[[ Records supplied, beginning ]]
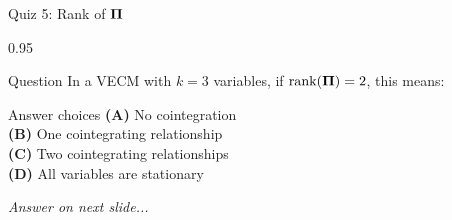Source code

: \documentclass[9pt, aspectratio=169, t]{beamer}
\begin{document}
\begin{frame}{Quiz 5: Rank of $\bPi$}
    \begin{cminipage}{0.95\textwidth}
    \begin{alertblock}{Question}
        In a VECM with $k=3$ variables, if $\text{rank}(\bPi) = 2$, this means:
    \end{alertblock}

    \vspace{0.4cm}

    \begin{block}{Answer choices}
        \textcolor{MainBlue}{\textbf{(A)}} No cointegration\\[3pt]
        \textcolor{MainBlue}{\textbf{(B)}} One cointegrating relationship\\[3pt]
        \textcolor{MainBlue}{\textbf{(C)}} Two cointegrating relationships\\[3pt]
        \textcolor{MainBlue}{\textbf{(D)}} All variables are stationary
    \end{block}

    \vspace{0.5cm}

    \begin{center}
        \textit{Answer on next slide...}
    \end{center}
    \end{cminipage}
\end{frame}
\end{document}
[[ Records supplied, end ]]
Problem details → How many lines of the material contain the string "cminipage"? Answer with that number alone.

Written response → 2